I think it depends a lot on the individual child. DD was boob obsessed and only gave up in October last year at 3.5 years! I was SO done by then I can tell you.

Until she was 2, breast milk was definitely the major part of her diet, she just wasn't interested in food at all. I did try purees a couple of times just to see if it made a difference and she spat them out in disgust. The only food she really liked was curry and rice to be honest.

However, my sister's son, who did not do BLW is very similar and at 2.3 is definitely still more interested in breast-milk than food.

I'd wondered if my being a SAHM made a difference to her reluctance to give up milk, but even when she went to full-time nursery at 2 it showed no signs of reducing. My nephew went to daycare at 10 months and is the same.

It also depends on your parenting philosophy. I very much did full-on attachment parenting - we co-sleep, baby wearing, feeding on demand, DD was never left to cry or any kind of sleep training.
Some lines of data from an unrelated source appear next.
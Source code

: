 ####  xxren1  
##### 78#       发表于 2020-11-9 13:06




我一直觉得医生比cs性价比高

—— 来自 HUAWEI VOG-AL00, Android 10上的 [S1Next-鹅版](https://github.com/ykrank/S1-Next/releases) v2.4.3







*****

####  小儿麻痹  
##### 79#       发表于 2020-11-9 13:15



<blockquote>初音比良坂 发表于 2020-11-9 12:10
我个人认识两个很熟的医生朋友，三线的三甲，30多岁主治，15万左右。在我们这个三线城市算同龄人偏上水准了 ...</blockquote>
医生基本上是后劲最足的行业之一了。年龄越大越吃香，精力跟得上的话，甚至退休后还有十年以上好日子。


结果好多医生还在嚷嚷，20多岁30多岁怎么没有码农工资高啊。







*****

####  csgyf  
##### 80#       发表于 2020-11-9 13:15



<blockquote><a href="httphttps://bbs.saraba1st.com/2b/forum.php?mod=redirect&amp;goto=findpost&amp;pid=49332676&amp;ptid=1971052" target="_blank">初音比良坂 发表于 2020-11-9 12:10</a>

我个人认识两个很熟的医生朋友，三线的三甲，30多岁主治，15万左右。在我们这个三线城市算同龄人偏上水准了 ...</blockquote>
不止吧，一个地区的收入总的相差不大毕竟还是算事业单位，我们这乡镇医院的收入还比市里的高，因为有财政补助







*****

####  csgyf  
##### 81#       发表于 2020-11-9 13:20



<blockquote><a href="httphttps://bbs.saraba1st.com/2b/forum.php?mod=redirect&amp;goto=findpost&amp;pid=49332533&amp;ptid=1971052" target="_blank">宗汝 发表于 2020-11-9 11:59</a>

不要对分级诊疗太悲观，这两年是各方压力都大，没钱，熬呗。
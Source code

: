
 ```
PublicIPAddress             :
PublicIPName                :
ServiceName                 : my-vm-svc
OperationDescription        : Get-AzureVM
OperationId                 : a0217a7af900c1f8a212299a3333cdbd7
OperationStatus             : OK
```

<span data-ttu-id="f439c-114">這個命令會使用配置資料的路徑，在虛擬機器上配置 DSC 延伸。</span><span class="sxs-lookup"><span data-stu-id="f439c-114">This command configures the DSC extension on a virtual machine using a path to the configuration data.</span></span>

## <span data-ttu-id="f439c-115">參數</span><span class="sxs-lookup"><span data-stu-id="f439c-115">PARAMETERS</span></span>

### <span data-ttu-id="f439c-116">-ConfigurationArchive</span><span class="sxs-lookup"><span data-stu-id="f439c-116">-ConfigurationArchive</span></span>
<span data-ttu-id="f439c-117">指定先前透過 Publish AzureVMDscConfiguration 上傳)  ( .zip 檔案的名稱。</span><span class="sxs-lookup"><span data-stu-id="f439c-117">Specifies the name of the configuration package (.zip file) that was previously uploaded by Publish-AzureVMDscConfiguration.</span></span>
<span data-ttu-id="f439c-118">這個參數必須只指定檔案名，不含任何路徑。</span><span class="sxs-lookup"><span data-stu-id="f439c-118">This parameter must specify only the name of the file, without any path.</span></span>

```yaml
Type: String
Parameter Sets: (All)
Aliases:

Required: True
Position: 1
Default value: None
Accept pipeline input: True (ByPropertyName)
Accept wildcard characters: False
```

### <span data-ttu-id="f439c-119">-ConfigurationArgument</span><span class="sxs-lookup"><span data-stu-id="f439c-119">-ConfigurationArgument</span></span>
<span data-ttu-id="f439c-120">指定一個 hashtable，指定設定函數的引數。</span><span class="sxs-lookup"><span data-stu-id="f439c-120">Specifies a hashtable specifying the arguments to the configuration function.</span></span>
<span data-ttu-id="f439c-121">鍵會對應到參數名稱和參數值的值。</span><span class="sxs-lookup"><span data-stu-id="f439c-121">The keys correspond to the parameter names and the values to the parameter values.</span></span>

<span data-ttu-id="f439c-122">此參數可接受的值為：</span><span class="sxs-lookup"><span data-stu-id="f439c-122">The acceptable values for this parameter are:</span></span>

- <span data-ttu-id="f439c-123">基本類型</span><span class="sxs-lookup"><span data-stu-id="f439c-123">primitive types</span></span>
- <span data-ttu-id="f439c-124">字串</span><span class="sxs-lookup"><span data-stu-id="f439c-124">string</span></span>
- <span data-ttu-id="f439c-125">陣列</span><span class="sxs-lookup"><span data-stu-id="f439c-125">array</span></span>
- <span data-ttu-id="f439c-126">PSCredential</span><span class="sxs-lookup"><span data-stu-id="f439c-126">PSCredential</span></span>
I'm also very much a go with the flow type parent, so we didn't have any kind of schedule or routine. My sister does the same.

It is great for lazy people (ditto breastfeeding) and much less emotionally harrowing (having witnessed SIL in tears when DN wouldn't eat the super-duper organic puree that she'd spent all morning lovingly producing). I loved not having to go out armed with jars or having to actually feed my child, just took a bib and utensils.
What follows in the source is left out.